▶ **Your goal**
Using the records below, output the stretch that opens with the line containing "logs are generated" and closes with the line containing "Each train running", exactly and including both lines, with nothing more.

▶ **Data**
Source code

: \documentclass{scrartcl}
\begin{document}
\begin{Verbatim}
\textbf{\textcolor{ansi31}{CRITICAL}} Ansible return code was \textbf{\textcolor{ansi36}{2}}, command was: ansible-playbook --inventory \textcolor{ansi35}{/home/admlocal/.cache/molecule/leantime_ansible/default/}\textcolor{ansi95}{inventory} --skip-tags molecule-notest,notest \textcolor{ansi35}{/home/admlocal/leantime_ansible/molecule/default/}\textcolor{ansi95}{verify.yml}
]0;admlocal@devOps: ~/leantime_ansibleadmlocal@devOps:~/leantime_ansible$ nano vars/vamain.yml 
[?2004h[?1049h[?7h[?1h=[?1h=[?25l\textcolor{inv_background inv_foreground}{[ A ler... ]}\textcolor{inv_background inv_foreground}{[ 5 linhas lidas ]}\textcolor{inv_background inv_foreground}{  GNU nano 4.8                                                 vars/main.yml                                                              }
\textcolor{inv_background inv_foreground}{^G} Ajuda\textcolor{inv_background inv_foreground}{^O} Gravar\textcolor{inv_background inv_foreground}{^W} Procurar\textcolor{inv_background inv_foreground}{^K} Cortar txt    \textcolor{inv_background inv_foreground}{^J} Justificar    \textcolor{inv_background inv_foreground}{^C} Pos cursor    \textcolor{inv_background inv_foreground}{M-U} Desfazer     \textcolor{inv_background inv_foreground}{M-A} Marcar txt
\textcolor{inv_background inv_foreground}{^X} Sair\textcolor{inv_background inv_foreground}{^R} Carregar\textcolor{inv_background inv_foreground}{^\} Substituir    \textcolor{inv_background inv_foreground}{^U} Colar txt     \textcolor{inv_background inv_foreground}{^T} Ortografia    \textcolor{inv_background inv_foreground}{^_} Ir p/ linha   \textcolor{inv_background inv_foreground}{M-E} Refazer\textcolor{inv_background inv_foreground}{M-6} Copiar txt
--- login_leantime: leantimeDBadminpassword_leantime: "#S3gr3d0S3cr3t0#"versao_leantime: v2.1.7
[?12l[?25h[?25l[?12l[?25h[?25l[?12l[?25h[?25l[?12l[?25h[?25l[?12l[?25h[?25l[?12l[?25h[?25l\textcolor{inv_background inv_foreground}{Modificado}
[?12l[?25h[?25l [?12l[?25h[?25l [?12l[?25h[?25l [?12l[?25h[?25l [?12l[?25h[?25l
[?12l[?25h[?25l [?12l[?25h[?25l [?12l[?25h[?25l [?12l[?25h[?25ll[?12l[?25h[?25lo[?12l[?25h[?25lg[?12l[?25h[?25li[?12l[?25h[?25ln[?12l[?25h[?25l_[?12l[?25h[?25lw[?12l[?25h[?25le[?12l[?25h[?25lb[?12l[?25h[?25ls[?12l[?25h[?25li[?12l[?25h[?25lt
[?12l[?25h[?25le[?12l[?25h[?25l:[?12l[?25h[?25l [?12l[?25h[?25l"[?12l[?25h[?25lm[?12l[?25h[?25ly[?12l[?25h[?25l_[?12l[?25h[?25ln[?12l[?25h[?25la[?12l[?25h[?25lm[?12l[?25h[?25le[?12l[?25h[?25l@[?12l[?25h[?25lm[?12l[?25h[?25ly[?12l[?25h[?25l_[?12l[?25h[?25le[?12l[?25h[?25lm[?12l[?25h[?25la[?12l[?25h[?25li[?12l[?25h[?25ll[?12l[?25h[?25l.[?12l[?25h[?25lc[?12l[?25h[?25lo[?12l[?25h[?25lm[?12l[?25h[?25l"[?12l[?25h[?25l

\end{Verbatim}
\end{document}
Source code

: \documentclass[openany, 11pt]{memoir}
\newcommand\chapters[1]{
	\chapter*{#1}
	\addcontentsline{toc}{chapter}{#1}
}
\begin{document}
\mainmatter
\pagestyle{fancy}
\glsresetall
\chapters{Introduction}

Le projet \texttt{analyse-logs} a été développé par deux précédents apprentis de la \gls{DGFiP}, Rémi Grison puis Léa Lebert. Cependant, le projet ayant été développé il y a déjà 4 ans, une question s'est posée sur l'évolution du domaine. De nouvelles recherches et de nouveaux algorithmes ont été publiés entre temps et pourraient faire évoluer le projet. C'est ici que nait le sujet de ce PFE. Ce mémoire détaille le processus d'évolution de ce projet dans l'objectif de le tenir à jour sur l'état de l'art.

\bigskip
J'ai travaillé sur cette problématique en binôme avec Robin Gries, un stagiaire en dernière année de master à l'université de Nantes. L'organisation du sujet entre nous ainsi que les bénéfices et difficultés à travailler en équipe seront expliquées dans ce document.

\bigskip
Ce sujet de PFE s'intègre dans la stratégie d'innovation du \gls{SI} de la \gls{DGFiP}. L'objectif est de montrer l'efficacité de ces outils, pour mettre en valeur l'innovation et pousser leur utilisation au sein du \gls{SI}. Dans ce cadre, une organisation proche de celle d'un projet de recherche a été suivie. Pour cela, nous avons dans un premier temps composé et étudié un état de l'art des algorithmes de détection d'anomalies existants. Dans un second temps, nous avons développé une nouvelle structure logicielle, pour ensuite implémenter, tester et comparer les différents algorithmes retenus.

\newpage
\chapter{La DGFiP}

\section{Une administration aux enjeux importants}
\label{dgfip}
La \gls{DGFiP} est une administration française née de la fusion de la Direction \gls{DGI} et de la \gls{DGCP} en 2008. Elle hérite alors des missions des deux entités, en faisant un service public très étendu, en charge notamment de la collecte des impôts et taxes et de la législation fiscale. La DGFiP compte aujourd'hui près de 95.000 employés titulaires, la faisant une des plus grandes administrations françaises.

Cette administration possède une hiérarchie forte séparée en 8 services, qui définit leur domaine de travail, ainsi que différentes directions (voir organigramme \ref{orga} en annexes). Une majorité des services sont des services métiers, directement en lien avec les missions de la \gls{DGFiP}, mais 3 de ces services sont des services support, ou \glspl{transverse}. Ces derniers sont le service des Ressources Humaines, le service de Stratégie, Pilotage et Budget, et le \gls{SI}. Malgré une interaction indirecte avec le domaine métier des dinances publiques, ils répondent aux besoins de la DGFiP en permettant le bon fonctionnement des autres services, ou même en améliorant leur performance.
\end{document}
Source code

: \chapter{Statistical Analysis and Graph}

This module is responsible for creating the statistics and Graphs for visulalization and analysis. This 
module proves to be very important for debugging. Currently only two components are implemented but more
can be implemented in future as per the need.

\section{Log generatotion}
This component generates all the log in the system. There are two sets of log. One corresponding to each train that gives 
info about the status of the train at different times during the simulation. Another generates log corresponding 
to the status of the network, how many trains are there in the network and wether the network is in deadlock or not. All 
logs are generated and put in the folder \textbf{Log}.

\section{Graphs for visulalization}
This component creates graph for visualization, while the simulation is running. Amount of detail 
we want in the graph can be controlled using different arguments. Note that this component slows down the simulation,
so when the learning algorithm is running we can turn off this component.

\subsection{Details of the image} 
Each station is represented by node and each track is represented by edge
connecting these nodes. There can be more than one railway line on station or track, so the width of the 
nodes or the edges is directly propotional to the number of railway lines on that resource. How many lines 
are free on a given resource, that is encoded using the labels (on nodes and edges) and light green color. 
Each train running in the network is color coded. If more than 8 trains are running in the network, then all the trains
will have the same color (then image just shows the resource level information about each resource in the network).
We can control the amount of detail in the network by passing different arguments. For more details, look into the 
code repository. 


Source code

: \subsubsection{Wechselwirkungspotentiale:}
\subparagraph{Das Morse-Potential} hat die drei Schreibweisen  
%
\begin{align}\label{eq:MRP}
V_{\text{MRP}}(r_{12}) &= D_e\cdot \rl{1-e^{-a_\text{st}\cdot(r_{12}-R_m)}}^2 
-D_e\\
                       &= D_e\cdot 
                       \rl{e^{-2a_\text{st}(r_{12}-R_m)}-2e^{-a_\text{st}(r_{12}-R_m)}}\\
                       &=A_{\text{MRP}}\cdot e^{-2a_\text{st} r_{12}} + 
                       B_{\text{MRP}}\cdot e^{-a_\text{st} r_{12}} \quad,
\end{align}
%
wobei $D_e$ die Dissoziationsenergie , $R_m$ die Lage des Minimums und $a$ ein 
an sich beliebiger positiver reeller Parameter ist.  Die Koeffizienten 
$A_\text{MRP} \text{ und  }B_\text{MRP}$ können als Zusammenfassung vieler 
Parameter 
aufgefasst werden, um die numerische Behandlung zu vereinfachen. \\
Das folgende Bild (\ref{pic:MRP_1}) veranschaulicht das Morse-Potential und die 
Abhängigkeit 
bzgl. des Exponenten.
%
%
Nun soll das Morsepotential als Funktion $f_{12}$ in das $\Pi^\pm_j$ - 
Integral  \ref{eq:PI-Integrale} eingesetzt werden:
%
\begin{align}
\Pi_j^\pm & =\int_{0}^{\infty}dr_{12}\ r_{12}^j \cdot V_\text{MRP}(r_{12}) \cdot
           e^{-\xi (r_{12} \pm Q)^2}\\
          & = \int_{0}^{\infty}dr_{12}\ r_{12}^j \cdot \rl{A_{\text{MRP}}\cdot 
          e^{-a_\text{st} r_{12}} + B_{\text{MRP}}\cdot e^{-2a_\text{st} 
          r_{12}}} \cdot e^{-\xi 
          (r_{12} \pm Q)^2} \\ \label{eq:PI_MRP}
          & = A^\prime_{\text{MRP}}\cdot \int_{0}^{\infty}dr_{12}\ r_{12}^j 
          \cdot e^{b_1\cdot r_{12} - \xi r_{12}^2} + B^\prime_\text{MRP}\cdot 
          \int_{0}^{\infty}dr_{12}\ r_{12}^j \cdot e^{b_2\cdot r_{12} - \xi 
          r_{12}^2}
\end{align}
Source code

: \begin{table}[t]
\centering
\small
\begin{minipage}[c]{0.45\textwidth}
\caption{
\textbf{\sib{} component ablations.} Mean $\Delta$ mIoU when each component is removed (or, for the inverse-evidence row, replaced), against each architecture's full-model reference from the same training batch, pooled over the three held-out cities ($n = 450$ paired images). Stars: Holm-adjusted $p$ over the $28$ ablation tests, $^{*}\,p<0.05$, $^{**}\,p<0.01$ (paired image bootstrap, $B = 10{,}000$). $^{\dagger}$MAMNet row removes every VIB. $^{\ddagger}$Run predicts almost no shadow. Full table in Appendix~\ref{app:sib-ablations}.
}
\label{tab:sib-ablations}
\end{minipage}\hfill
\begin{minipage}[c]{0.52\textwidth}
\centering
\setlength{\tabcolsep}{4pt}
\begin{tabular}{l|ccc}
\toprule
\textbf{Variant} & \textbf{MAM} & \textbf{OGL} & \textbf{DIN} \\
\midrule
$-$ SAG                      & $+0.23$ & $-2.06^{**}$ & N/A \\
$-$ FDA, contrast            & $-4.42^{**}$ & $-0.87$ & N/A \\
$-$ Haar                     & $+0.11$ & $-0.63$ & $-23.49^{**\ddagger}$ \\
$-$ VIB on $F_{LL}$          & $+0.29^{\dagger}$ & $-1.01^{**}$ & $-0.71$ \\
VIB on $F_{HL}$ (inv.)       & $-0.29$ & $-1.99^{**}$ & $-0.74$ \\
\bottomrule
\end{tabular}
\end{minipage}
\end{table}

▶ **Reply**
logs are generated and put in the folder \textbf{Log}.

\section{Graphs for visulalization}
This component creates graph for visualization, while the simulation is running. Amount of detail 
we want in the graph can be controlled using different arguments. Note that this component slows down the simulation,
so when the learning algorithm is running we can turn off this component.

\subsection{Details of the image} 
Each station is represented by node and each track is represented by edge
connecting these nodes. There can be more than one railway line on station or track, so the width of the 
nodes or the edges is directly propotional to the number of railway lines on that resource. How many lines 
are free on a given resource, that is encoded using the labels (on nodes and edges) and light green color. 
Each train running in the network is color coded. If more than 8 trains are running in the network, then all the trains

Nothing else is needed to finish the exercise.